大滝 雅文、千葉 昌彦、対馬 州一、穂刈 正昭、山内 英智*

OHTAKI MASAFUMI, CHIBA MASAHIKO, STUSHIMA SYUICHI, HOKARI MASAAKI, YAMAUCHI HIDETOMO*

【目的】冠動脈狭窄に対するoff-pump CABG (OPCAB)の適応拡大や頸動脈狭窄に対するstentingの普及により、冠動脈病変と頸動脈病変合併例に対する治療方針は大きく変わりつつある。CABGの適応となる冠動脈病変に頸動脈高度狭窄や閉塞を合併する症例の当施設での治療方針と成績について検討した。【方法】2000年1月以降、CABGを施行した107例のうち、周術期に血行力学的脳虚血をきたすリスクの高い内頸動脈の70%以上狭窄あるいは閉塞を合併したものが13例(12%)であった。その治療方針は術前の心機能および脳循環動態(定量SPECT)の評価に基づき、左室機能の高度低下、冠動脈左主幹部の高度狭窄および脳血管予備能の喪失を認める頸部頸動脈狭窄に対してはCEAとCABGの同時手術を行う。それ以外は、OPCABを内頸動脈の血行再建に先行させることとした。【結果】CEAとCABGの同時手術は1例で、他の内頸動脈高度狭窄8例と閉塞4例ではOPCABを先行し、その後7例にCEAあるいはbypassを施行した。
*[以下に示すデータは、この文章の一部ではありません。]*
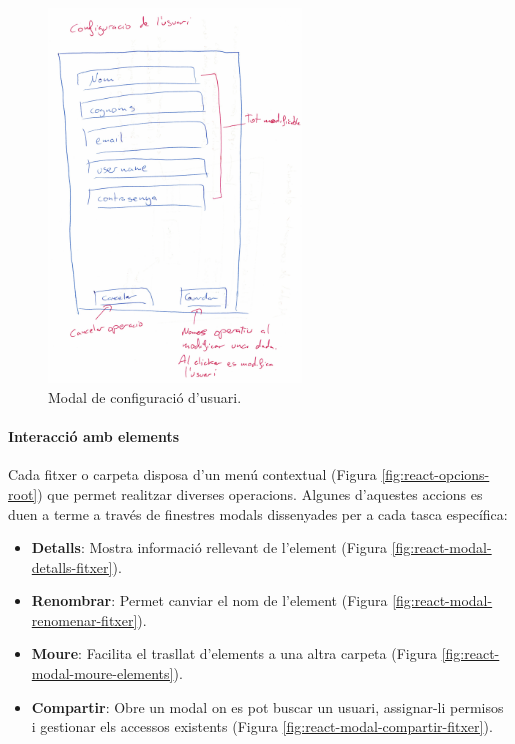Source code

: \begin{figure}[H]
    \centering
    \includegraphics[width=0.6\textwidth]{Figures/interficies/react-modal-configuracio-usuari.jpg}
    \caption{Modal de configuració d'usuari.}
    \label{fig:react-modal-configuracio-usuari}
\end{figure}

\paragraph{Interacció amb elements}
Cada fitxer o carpeta disposa d'un menú contextual (Figura \ref{fig:react-opcions-root}) que permet realitzar diverses operacions. Algunes d'aquestes accions es duen a terme a través de finestres modals dissenyades per a cada tasca específica:
\begin{itemize}
    \item \textbf{Detalls}: Mostra informació rellevant de l'element (Figura \ref{fig:react-modal-detalls-fitxer}).
    \item \textbf{Renombrar}: Permet canviar el nom de l'element (Figura \ref{fig:react-modal-renomenar-fitxer}).
    \item \textbf{Moure}: Facilita el trasllat d'elements a una altra carpeta (Figura \ref{fig:react-modal-moure-elements}).
    \item \textbf{Compartir}: Obre un modal on es pot buscar un usuari, assignar-li permisos i gestionar els accessos existents (Figura \ref{fig:react-modal-compartir-fitxer}).
\end{itemize}

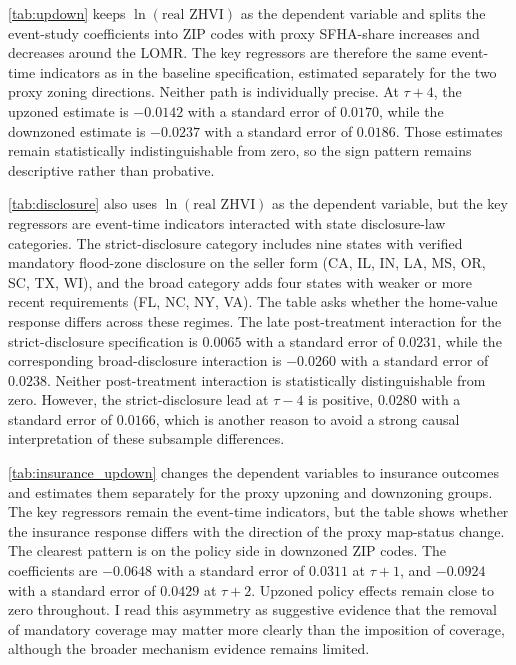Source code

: \documentclass[12pt]{article}
\begin{document}


\autoref{tab:updown} keeps $\ln(\text{real ZHVI})$ as the dependent variable and splits the event-study coefficients into ZIP codes with proxy SFHA-share increases and decreases around the LOMR. The key regressors are therefore the same event-time indicators as in the baseline specification, estimated separately for the two proxy zoning directions. Neither path is individually precise. At $\tau{+}4$, the upzoned estimate is $-0.0142$ with a standard error of $0.0170$, while the downzoned estimate is $-0.0237$ with a standard error of $0.0186$. Those estimates remain statistically indistinguishable from zero, so the sign pattern remains descriptive rather than probative.



\autoref{tab:disclosure} also uses $\ln(\text{real ZHVI})$ as the dependent variable, but the key regressors are event-time indicators interacted with state disclosure-law categories. The strict-disclosure category includes nine states with verified mandatory flood-zone disclosure on the seller form (CA, IL, IN, LA, MS, OR, SC, TX, WI), and the broad category adds four states with weaker or more recent requirements (FL, NC, NY, VA). The table asks whether the home-value response differs across these regimes. The late post-treatment interaction for the strict-disclosure specification is $0.0065$ with a standard error of $0.0231$, while the corresponding broad-disclosure interaction is $-0.0260$ with a standard error of $0.0238$. Neither post-treatment interaction is statistically distinguishable from zero. However, the strict-disclosure lead at $\tau{-}4$ is positive, $0.0280$ with a standard error of $0.0166$, which is another reason to avoid a strong causal interpretation of these subsample differences.



\autoref{tab:insurance_updown} changes the dependent variables to insurance outcomes and estimates them separately for the proxy upzoning and downzoning groups. The key regressors remain the event-time indicators, but the table shows whether the insurance response differs with the direction of the proxy map-status change. The clearest pattern is on the policy side in downzoned ZIP codes. The coefficients are $-0.0648$ with a standard error of $0.0311$ at $\tau{+}1$, and $-0.0924$ with a standard error of $0.0429$ at $\tau{+}2$. Upzoned policy effects remain close to zero throughout. I read this asymmetry as suggestive evidence that the removal of mandatory coverage may matter more clearly than the imposition of coverage, although the broader mechanism evidence remains limited.
\end{document}
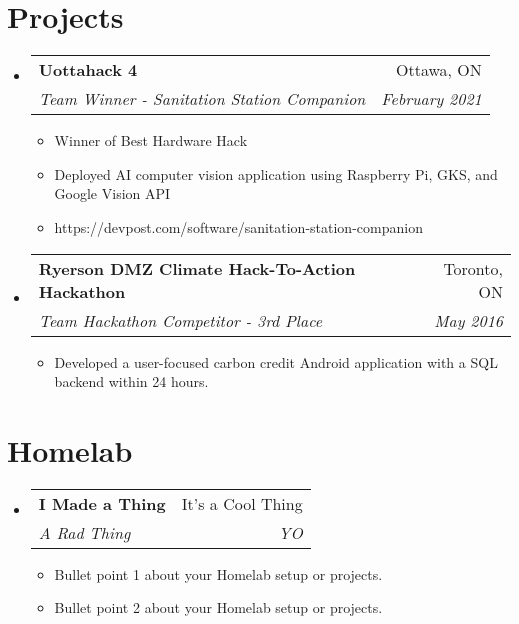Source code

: \documentclass[letterpaper,11pt]{article}
\makeatletter
\newcommand{\resumeItem}[2]{
  \item\small{
    \textbf{#1}{#2 \vspace{-2pt}}
  }
}
\newcommand{\resumeSubheading}[4]{
  \vspace{-1pt}\item
    \begin{tabular*}{0.97\textwidth}[t]{l@{\extracolsep{\fill}}r}
      \textbf{#1} & #2 \\
      \textit{\small#3} & \textit{\small #4} \\
    \end{tabular*}\vspace{-5pt}
}
\newcommand{\resumeSubHeadingListStart}{\begin{itemize}[leftmargin=*]}
\newcommand{\resumeSubHeadingListEnd}{\end{itemize}}
\newcommand{\resumeItemListStart}{\begin{itemize}}
\newcommand{\resumeItemListEnd}{\end{itemize}\vspace{-5pt}}
\makeatother
\begin{document}
\section{Projects}
\resumeSubHeadingListStart
  \resumeSubheading
  {Uottahack 4}{Ottawa, ON}
  {Team Winner - Sanitation Station Companion}{February 2021}
    \resumeItemListStart
      \resumeItem{}
      {Winner of Best Hardware Hack}
      \resumeItem{}
      {Deployed AI computer vision application using Raspberry Pi, GKS, and Google Vision API}
      \resumeItem{}
      {https://devpost.com/software/sanitation-station-companion}
    \resumeItemListEnd
    
  \resumeSubheading
  {Ryerson DMZ Climate Hack-To-Action Hackathon}{Toronto, ON}
  {Team Hackathon Competitor - 3rd Place}{May 2016}
    \resumeItemListStart
      \resumeItem{}
      {Developed a user-focused carbon credit Android application with a SQL backend within 24 hours.}
    \resumeItemListEnd
\resumeSubHeadingListEnd

\section{Homelab}
\resumeSubHeadingListStart
  \resumeSubheading
  {I Made a Thing}{It's a Cool Thing}{A Rad Thing}{YO}
    \resumeItemListStart
      \resumeItem{}
      {Bullet point 1 about your Homelab setup or projects.}
      \resumeItem{}
      {Bullet point 2 about your Homelab setup or projects.}
    \resumeItemListEnd
\resumeSubHeadingListEnd
\end{document}
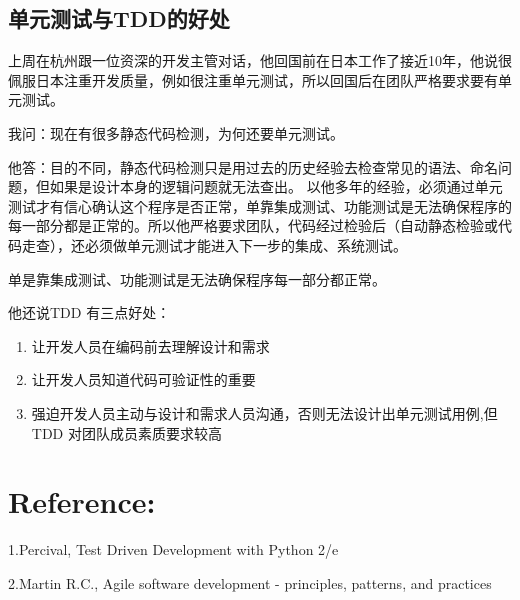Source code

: \hypertarget{ux5355ux5143ux6d4bux8bd5ux4e0etddux7684ux597dux5904}{%
\subsection{单元测试与TDD的好处}\label{ux5355ux5143ux6d4bux8bd5ux4e0etddux7684ux597dux5904}}

上周在杭州跟一位资深的开发主管对话，他回国前在日本工作了接近10年，他说很佩服日本注重开发质量，例如很注重单元测试，所以回国后在团队严格要求要有单元测试。

我问：现在有很多静态代码检测，为何还要单元测试。

他答：目的不同，静态代码检测只是用过去的历史经验去检查常见的语法、命名问题，但如果是设计本身的逻辑问题就无法查出。
以他多年的经验，必须通过单元测试才有信心确认这个程序是否正常，单靠集成测试、功能测试是无法确保程序的每一部分都是正常的。所以他严格要求团队，代码经过检验后（自动静态检验或代码走查），还必须做单元测试才能进入下一步的集成、系统测试。

单是靠集成测试、功能测试是无法确保程序每一部分都正常。

他还说TDD 有三点好处：

\begin{enumerate}
\tightlist
\item
  让开发人员在编码前去理解设计和需求
\item
  让开发人员知道代码可验证性的重要
\item
  强迫开发人员主动与设计和需求人员沟通，否则无法设计出单元测试用例,但TDD 对团队成员素质要求较高
\end{enumerate}




\hypertarget{ux9644ux4ef6}{%
\section{Reference:}\label{ux9644ux4ef6}}

1.Percival, Test Driven Development with Python 2/e

2.Martin R.C., Agile software development - principles, patterns, and
practices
CABG施行例における脳虚血合併症は、OPCABを先行した頸動脈高度狭窄1例(0.9%)のみで、OPCABの術後6日目にA to A embolismきたし転帰SDとなった。【結論】術前の心機能および脳血流評価に基づきOPCABを採用することで周術期の血行力学的脳虚血合併症は回避しうるが、内頸動脈狭窄合併例ではthrombo-embolismのリスクが残る。